--- EXERCISE DATA Enclosed Below ---

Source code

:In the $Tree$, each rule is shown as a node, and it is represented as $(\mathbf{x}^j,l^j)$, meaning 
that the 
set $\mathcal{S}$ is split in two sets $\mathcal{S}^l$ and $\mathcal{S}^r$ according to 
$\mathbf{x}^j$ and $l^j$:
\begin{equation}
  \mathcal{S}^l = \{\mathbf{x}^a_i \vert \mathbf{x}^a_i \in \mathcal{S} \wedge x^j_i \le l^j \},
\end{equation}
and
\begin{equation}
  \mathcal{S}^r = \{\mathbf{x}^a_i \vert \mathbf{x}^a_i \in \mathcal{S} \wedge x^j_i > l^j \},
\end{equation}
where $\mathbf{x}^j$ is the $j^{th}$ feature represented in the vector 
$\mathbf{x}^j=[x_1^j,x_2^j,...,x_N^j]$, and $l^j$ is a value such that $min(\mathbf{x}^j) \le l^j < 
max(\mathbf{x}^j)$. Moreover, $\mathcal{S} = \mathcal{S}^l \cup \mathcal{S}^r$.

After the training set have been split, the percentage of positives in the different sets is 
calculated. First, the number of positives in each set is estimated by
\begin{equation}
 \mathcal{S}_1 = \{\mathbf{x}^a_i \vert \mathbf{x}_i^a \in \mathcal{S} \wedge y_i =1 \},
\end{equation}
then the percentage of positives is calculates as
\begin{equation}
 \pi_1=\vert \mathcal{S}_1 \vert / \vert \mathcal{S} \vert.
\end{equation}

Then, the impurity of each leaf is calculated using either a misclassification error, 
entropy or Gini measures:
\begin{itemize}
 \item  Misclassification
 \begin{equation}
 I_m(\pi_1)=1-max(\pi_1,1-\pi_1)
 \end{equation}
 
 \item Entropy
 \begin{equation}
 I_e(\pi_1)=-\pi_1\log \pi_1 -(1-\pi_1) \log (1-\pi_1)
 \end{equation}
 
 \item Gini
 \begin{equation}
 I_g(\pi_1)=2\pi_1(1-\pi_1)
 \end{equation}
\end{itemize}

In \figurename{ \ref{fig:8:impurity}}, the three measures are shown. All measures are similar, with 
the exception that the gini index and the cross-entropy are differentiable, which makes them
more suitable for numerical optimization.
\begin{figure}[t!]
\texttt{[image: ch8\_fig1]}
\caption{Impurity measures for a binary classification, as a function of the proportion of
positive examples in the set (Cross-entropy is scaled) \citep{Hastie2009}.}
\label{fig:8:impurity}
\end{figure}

--- End of Enclosed EXERCISE DATA ---
--- EXERCISE DATA Enclosed Below ---

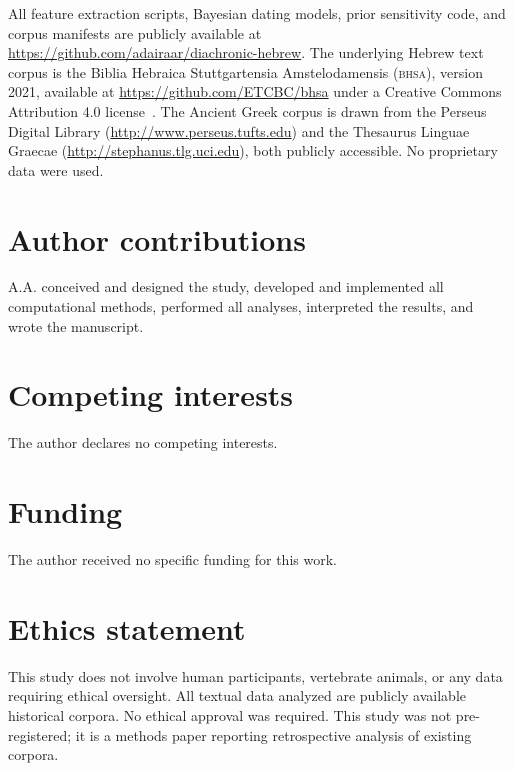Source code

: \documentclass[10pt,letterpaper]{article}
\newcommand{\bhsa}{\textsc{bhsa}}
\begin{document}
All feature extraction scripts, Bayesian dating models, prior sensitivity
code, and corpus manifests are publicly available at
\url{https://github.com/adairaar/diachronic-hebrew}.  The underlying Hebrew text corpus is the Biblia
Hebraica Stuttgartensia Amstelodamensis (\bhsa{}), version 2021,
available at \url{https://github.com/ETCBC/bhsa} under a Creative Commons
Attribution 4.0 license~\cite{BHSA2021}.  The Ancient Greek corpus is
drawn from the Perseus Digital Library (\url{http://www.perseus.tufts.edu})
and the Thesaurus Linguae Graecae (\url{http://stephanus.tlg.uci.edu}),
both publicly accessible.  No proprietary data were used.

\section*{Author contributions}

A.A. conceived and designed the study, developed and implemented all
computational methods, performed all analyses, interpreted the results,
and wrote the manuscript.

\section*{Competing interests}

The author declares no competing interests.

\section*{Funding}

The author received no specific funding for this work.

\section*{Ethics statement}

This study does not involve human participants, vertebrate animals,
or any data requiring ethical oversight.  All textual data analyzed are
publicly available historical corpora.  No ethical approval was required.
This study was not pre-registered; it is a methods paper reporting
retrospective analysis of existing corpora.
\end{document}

--- End of Enclosed EXERCISE DATA ---
--- EXERCISE DATA Enclosed Below ---

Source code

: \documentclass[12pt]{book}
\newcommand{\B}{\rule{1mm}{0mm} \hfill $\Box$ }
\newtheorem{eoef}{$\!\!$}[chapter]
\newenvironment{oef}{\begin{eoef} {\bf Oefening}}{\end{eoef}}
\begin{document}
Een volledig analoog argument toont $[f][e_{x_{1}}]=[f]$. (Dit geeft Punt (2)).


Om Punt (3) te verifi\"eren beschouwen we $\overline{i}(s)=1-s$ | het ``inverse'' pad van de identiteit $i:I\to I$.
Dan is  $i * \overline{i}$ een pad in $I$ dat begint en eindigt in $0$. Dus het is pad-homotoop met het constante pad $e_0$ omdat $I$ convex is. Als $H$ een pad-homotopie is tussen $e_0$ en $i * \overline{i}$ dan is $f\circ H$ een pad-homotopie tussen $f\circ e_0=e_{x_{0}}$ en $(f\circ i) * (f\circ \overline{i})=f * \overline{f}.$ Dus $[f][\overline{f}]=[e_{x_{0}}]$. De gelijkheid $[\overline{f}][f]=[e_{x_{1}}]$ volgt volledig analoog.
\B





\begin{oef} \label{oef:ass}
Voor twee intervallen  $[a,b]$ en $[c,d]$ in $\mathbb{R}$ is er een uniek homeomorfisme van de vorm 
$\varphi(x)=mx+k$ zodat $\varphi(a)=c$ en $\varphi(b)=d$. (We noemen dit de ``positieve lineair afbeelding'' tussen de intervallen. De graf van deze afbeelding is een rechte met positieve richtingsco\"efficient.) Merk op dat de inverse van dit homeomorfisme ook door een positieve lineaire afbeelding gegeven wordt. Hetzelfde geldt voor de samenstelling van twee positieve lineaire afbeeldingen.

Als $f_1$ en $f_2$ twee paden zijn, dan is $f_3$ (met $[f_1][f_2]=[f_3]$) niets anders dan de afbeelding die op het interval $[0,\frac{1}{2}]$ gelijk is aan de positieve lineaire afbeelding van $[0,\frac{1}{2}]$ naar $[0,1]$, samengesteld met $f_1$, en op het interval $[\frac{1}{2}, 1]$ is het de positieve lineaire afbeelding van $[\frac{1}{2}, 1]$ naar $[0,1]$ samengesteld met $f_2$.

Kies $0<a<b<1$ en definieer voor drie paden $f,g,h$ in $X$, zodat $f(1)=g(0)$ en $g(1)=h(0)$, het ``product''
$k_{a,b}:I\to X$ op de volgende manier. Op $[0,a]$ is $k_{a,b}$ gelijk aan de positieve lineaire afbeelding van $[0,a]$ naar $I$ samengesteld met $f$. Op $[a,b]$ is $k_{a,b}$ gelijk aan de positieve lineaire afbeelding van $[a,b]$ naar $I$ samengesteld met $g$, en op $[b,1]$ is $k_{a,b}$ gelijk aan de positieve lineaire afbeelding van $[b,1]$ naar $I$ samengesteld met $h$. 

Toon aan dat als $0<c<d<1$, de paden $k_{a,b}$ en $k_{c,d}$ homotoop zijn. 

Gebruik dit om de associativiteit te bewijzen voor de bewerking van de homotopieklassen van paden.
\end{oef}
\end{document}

--- End of Enclosed EXERCISE DATA ---

▶ **WORK INSTRUCTIONS**
Look for the word "rule" in every line of the records. State how many lines contain it, and write only the number.

▶ **TASK OUTPUT**
2